THE COURT: Okay. Let me explain it.
MS. SANDBERG: They grabbed me leaving the casino, so.
THE COURT: Okay. I just need to explain something to you. In order for a court
to accept a plea the Court has to find that the plea is knowingly, willful and
voluntarily done, so I have to make a finding that you know what it is you’re
pleading guilty to, in other words, okay, that’s something the Court has to ask you
about, alright. Just so you know.
So it’s assault in the third degree, and do you understand that by pleading guilty
there’ll be no trial and no appeal of the conviction?
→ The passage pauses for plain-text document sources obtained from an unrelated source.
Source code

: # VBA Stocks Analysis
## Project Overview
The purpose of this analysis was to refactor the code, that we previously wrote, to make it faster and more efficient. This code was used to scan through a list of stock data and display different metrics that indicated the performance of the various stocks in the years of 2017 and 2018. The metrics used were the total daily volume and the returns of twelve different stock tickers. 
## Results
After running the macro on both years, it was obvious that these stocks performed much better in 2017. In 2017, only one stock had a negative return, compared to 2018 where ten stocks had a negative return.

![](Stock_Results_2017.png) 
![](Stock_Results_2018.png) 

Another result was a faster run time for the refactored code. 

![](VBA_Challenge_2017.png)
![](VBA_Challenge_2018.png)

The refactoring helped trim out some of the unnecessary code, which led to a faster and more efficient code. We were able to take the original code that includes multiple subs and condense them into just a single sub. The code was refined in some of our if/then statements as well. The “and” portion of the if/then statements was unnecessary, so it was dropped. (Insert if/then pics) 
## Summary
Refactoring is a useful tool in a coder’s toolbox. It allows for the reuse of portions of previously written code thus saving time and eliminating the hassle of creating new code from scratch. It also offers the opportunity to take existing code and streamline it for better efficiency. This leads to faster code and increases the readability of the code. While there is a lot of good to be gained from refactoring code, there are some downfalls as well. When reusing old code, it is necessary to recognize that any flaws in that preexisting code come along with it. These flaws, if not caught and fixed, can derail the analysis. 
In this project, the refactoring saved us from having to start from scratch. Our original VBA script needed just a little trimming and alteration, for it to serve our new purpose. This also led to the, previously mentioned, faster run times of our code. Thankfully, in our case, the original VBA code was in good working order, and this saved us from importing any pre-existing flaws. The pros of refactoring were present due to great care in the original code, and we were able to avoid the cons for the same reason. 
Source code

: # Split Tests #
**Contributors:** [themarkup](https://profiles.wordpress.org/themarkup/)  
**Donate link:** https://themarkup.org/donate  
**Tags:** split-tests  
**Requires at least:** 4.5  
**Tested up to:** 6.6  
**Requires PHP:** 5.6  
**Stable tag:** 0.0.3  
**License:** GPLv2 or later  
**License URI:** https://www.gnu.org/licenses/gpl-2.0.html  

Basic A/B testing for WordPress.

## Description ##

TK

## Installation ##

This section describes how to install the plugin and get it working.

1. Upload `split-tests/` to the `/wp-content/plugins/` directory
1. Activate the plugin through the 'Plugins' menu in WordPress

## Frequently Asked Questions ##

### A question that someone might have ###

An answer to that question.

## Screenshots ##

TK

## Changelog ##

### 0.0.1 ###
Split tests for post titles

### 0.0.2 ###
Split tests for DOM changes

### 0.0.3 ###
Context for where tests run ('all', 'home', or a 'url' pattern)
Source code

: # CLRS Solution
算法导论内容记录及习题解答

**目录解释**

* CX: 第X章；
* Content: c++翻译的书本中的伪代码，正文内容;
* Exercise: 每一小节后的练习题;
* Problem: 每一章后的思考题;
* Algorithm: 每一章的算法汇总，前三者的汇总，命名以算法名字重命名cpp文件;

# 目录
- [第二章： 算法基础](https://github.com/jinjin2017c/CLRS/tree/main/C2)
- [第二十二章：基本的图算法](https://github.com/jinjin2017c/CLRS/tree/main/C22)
[DEFENSE COUNSEL]: Do you understand that?
MS. SANDBERG: Yes.
Report of Proceedings (RP) at 14-15. The trial court then questioned Sandberg about whether
she understood that she was giving up her trial and appeal rights, and understood the proposed
sentence and community custody, the maximum sentence it could impose, the mandatory costs
and fees, and her right to own or possess a firearm.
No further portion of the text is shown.